Supplied material:
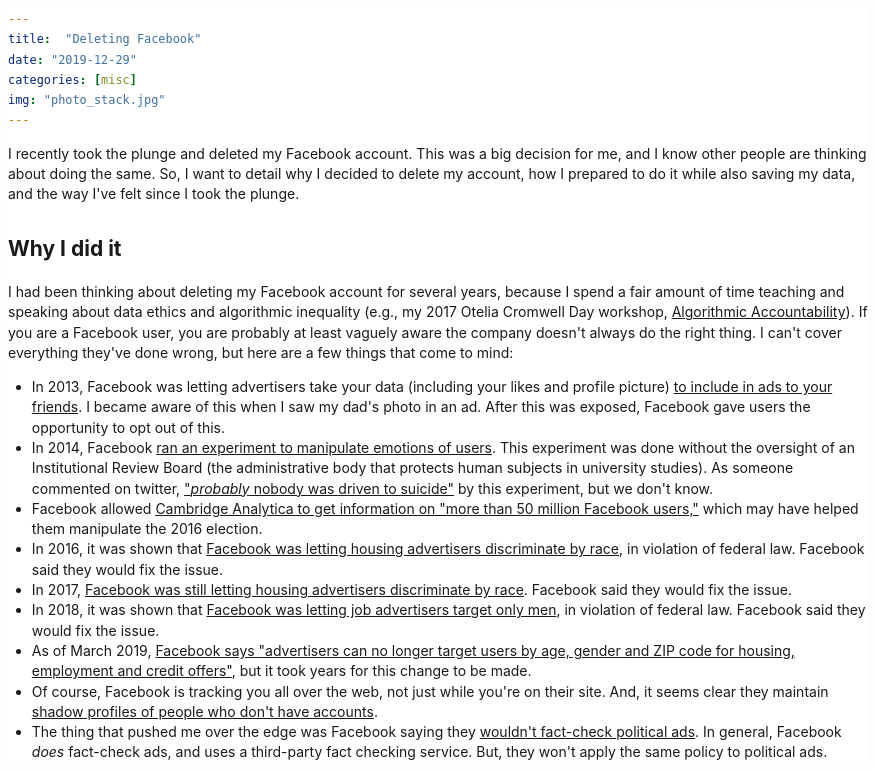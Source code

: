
 ```yaml
---
title:  "Deleting Facebook" 
date: "2019-12-29"
categories: [misc]
img: "photo_stack.jpg"
---
```


I recently took the plunge and deleted my Facebook account. This was a big decision for me, and I know other people are thinking about doing the same. So, I want to detail why I decided to delete my account, how I prepared to do it while also saving my data, and the way I've felt since I took the plunge.

## Why I did it

I had been thinking about deleting my Facebook account for several years, because I spend a fair amount of time teaching and speaking about data ethics and algorithmic inequality (e.g., my 2017 Otelia Cromwell Day workshop, [Algorithmic Accountability](https://www.youtube.com/watch?v=qRT3334Szis)). If you are a Facebook user, you are probably at least vaguely aware the company doesn't always do the right thing. I can't cover everything they've done wrong, but here are a few things that come to mind:

-   In 2013, Facebook was letting advertisers take your data (including your likes and profile picture) [to include in ads to your friends](https://mashable.com/2013/09/05/facebook-ads-photo/). I became aware of this when I saw my dad's photo in an ad. After this was exposed, Facebook gave users the opportunity to opt out of this.
-   In 2014, Facebook [ran an experiment to manipulate emotions of users](https://www.forbes.com/sites/kashmirhill/2014/06/28/facebook-manipulated-689003-users-emotions-for-science/#692ba3cd197c). This experiment was done without the oversight of an Institutional Review Board (the administrative body that protects human subjects in university studies). As someone commented on twitter, ["*probably* nobody was driven to suicide"](https://twitter.com/niftyc/status/482925976251154432) by this experiment, but we don't know.
-   Facebook allowed [Cambridge Analytica to get information on "more than 50 million Facebook users,"](https://www.nytimes.com/2018/03/19/technology/facebook-cambridge-analytica-explained.html) which may have helped them manipulate the 2016 election.
-   In 2016, it was shown that [Facebook was letting housing advertisers discriminate by race](https://www.propublica.org/article/facebook-lets-advertisers-exclude-users-by-race), in violation of federal law. Facebook said they would fix the issue.
-   In 2017, [Facebook was still letting housing advertisers discriminate by race](https://www.propublica.org/article/facebook-advertising-discrimination-housing-race-sex-national-origin). Facebook said they would fix the issue.
-   In 2018, it was shown that [Facebook was letting job advertisers target only men](https://www.propublica.org/article/facebook-is-letting-job-advertisers-target-only-men), in violation of federal law. Facebook said they would fix the issue.
-   As of March 2019, [Facebook says "advertisers can no longer target users by age, gender and ZIP code for housing, employment and credit offers"](https://www.propublica.org/article/facebook-ads-discrimination-settlement-housing-employment-credit), but it took years for this change to be made.
-   Of course, Facebook is tracking you all over the web, not just while you're on their site. And, it seems clear they maintain [shadow profiles of people who don't have accounts](https://www.theverge.com/2018/4/11/17225482/facebook-shadow-profiles-zuckerberg-congress-data-privacy).
-   The thing that pushed me over the edge was Facebook saying they [wouldn't fact-check political ads](https://www.businessinsider.com/facebook-political-ads-fact-check-policy-explained-2019-11). In general, Facebook *does* fact-check ads, and uses a third-party fact checking service. But, they won't apply the same policy to political ads.

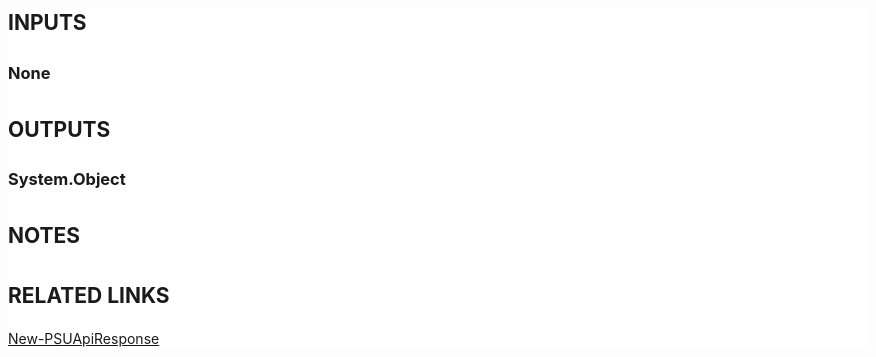 ## INPUTS

### None
## OUTPUTS

### System.Object
## NOTES

## RELATED LINKS

[New-PSUApiResponse](New-PSUApiResponse.md)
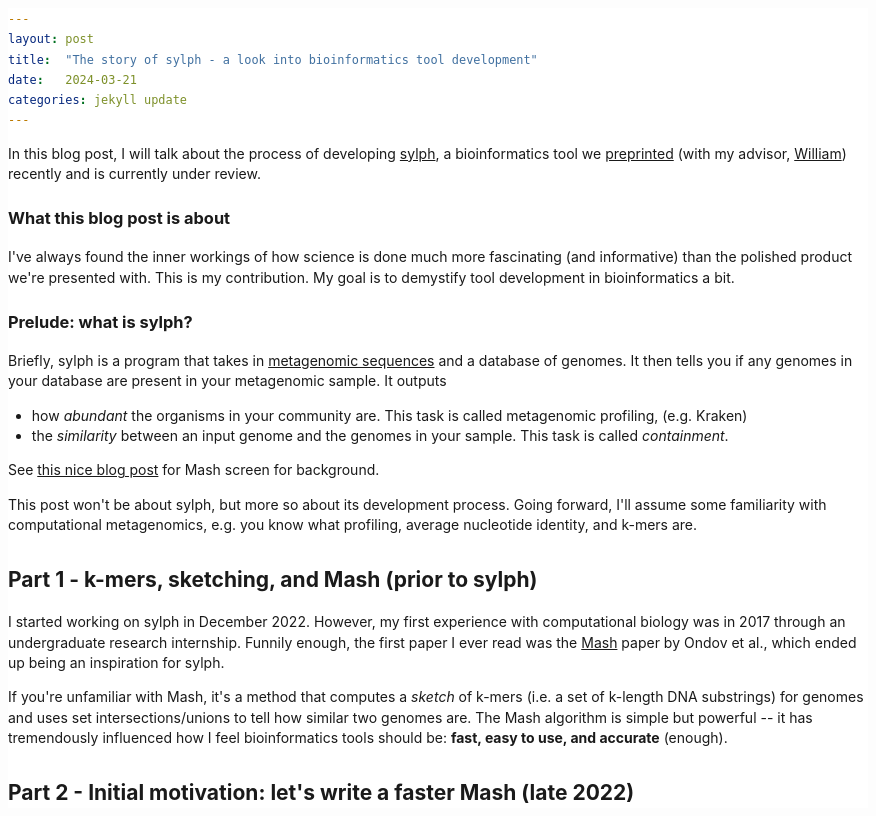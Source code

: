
 ```yaml
---
layout: post
title:  "The story of sylph - a look into bioinformatics tool development"
date:   2024-03-21 
categories: jekyll update
---
```


In this blog post, I will talk about the process of developing [sylph](https://github.com/bluenote-1577/sylph), a bioinformatics tool we [preprinted](https://www.biorxiv.org/content/10.1101/2023.11.20.567879v2) (with my advisor, [William](https://yunwilliamyu.net/content/)) recently and is currently under review. 

### What this blog post is about

I've always found the inner workings of how science is done much more fascinating (and informative) than the polished product we're presented with. This is my contribution. My goal is to demystify tool development in bioinformatics a bit. 

### Prelude: what is sylph?

Briefly, sylph is a program that takes in [metagenomic sequences](https://www.nature.com/articles/nbt.3935) and a database of genomes. It then tells you if any genomes in your database are present in your metagenomic sample. It outputs 

* how _abundant_ the organisms in your community are. This task is called metagenomic profiling, (e.g. Kraken)
* the  _similarity_ between an input genome and the genomes in your sample. This task is called _containment_. 

See [this nice blog post](https://genomeinformatics.github.io/mash-screen/) for Mash screen for background.

This post won't be about sylph, but more so about its development process. Going forward, I'll assume some familiarity with computational metagenomics, e.g. you know what profiling, average nucleotide identity, and k-mers are. 

## Part 1 - k-mers, sketching, and Mash (prior to sylph)

I started working on sylph in December 2022. However, my first experience with computational biology was in 2017 through an undergraduate research internship. Funnily enough, the first paper I ever read was the [Mash](https://genomebiology.biomedcentral.com/articles/10.1186/s13059-016-0997-x) paper by Ondov et al., which ended up being an inspiration for sylph. 

If you're unfamiliar with Mash, it's a method that computes a _sketch_ of k-mers (i.e. a set of k-length DNA substrings) for genomes and uses set intersections/unions to tell how similar two genomes are. The Mash algorithm is simple but powerful -- it has tremendously influenced how I feel bioinformatics tools should be: __fast, easy to use, and accurate__ (enough). 

## Part 2 - Initial motivation: let's write a faster Mash (late 2022)
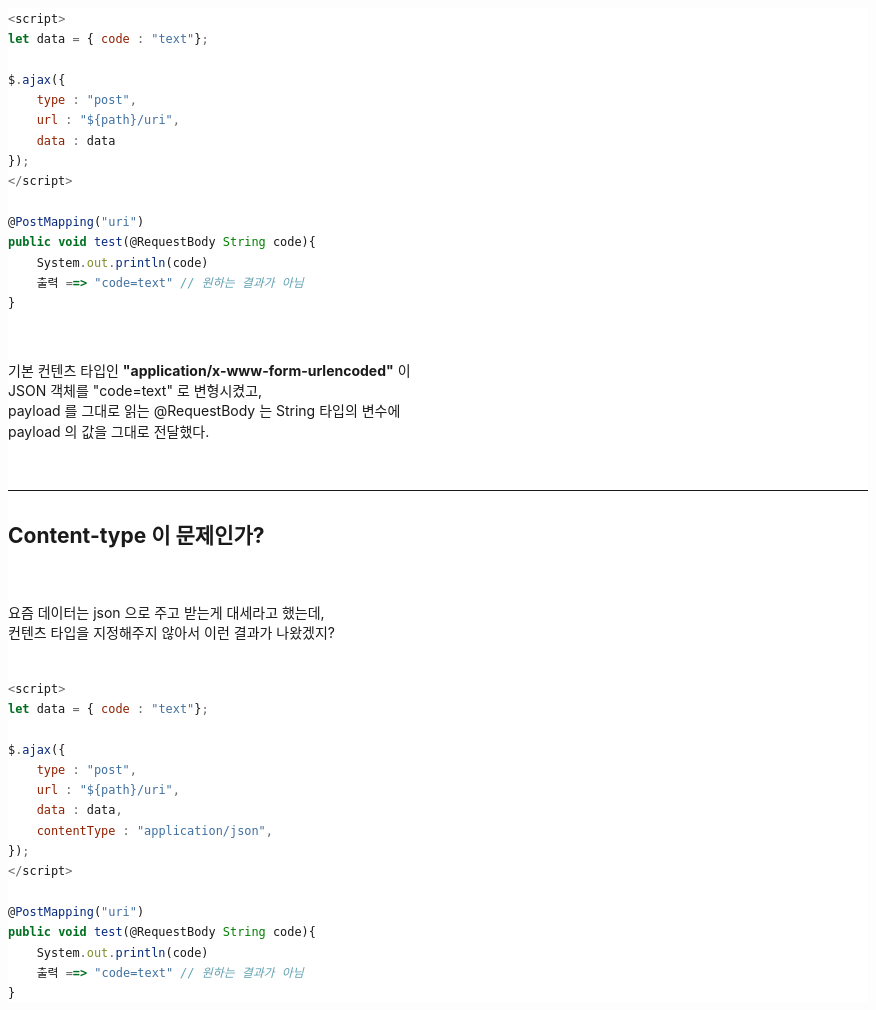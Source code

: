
 ```javascript
<script>
let data = { code : "text"};

$.ajax({
	type : "post",
	url : "${path}/uri",
	data : data
});
</script>

@PostMapping("uri")
public void test(@RequestBody String code){
	System.out.println(code) 
	출력 ==> "code=text" // 원하는 결과가 아님
}
```
<br/>

기본 컨텐츠 타입인 **"application/x-www-form-urlencoded"** 이  
JSON 객체를 "code=text" 로 변형시켰고,  
payload 를 그대로 읽는 @RequestBody 는 String 타입의 변수에  
payload 의 값을 그대로 전달했다.  

<br/>
<hr/>

## Content-type 이 문제인가?
<br/>

요즘 데이터는 json 으로 주고 받는게 대세라고 했는데,  
컨텐츠 타입을 지정해주지 않아서 이런 결과가 나왔겠지?  

```javascript

<script>
let data = { code : "text"};

$.ajax({
	type : "post",
	url : "${path}/uri",
	data : data,
	contentType : "application/json",
});
</script>

@PostMapping("uri")
public void test(@RequestBody String code){
	System.out.println(code) 
	출력 ==> "code=text" // 원하는 결과가 아님
}

```
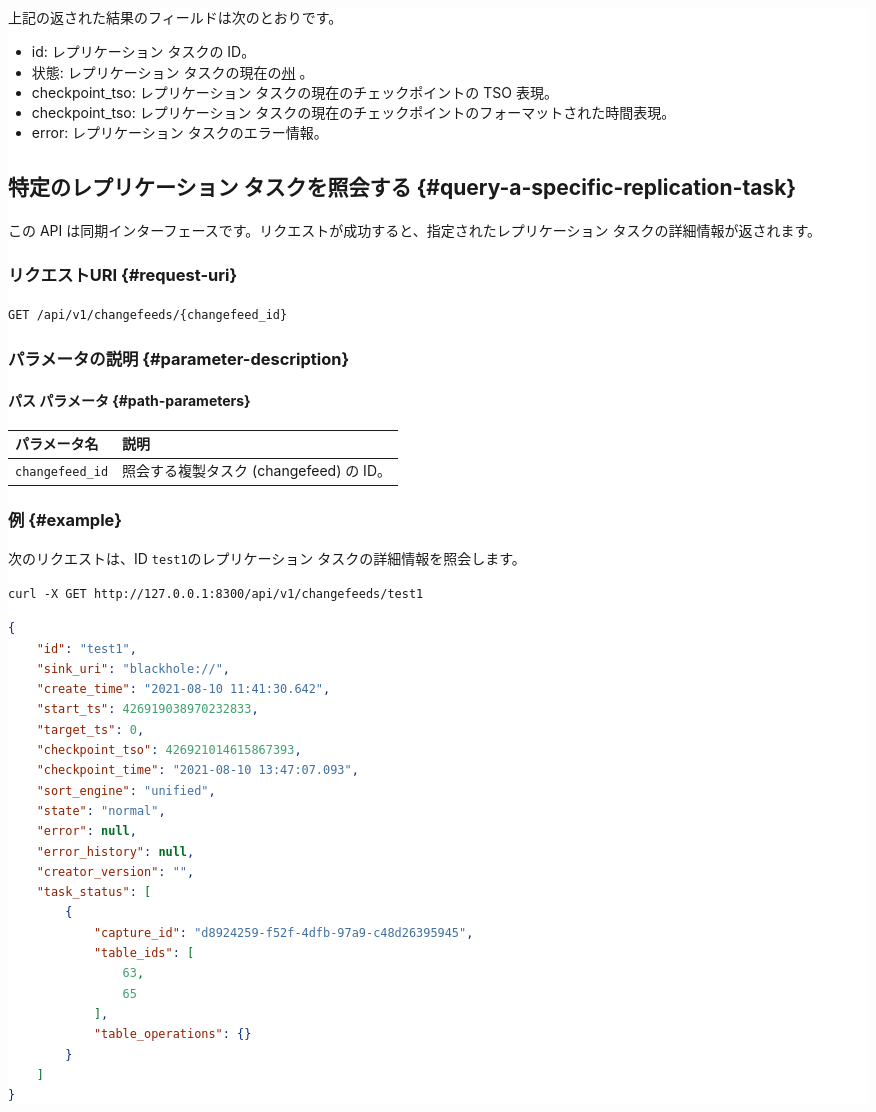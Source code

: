 上記の返された結果のフィールドは次のとおりです。

-   id: レプリケーション タスクの ID。
-   状態: レプリケーション タスクの現在の[州](/ticdc/manage-ticdc.md#state-transfer-of-replication-tasks) 。
-   checkpoint_tso: レプリケーション タスクの現在のチェックポイントの TSO 表現。
-   checkpoint_tso: レプリケーション タスクの現在のチェックポイントのフォーマットされた時間表現。
-   error: レプリケーション タスクのエラー情報。

## 特定のレプリケーション タスクを照会する {#query-a-specific-replication-task}

この API は同期インターフェースです。リクエストが成功すると、指定されたレプリケーション タスクの詳細情報が返されます。

### リクエストURI {#request-uri}

`GET /api/v1/changefeeds/{changefeed_id}`

### パラメータの説明 {#parameter-description}

#### パス パラメータ {#path-parameters}

| パラメータ名          | 説明                           |
| :-------------- | :--------------------------- |
| `changefeed_id` | 照会する複製タスク (changefeed) の ID。 |

### 例 {#example}

次のリクエストは、ID `test1`のレプリケーション タスクの詳細情報を照会します。


```shell
curl -X GET http://127.0.0.1:8300/api/v1/changefeeds/test1
```

```json
{
    "id": "test1",
    "sink_uri": "blackhole://",
    "create_time": "2021-08-10 11:41:30.642",
    "start_ts": 426919038970232833,
    "target_ts": 0,
    "checkpoint_tso": 426921014615867393,
    "checkpoint_time": "2021-08-10 13:47:07.093",
    "sort_engine": "unified",
    "state": "normal",
    "error": null,
    "error_history": null,
    "creator_version": "",
    "task_status": [
        {
            "capture_id": "d8924259-f52f-4dfb-97a9-c48d26395945",
            "table_ids": [
                63,
                65
            ],
            "table_operations": {}
        }
    ]
}
```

What you are asked to do: Take every line from the data that includes the word "called".

Answer section:
* how _abundant_ the organisms in your community are. This task is called metagenomic profiling, (e.g. Kraken)
* the  _similarity_ between an input genome and the genomes in your sample. This task is called _containment_. 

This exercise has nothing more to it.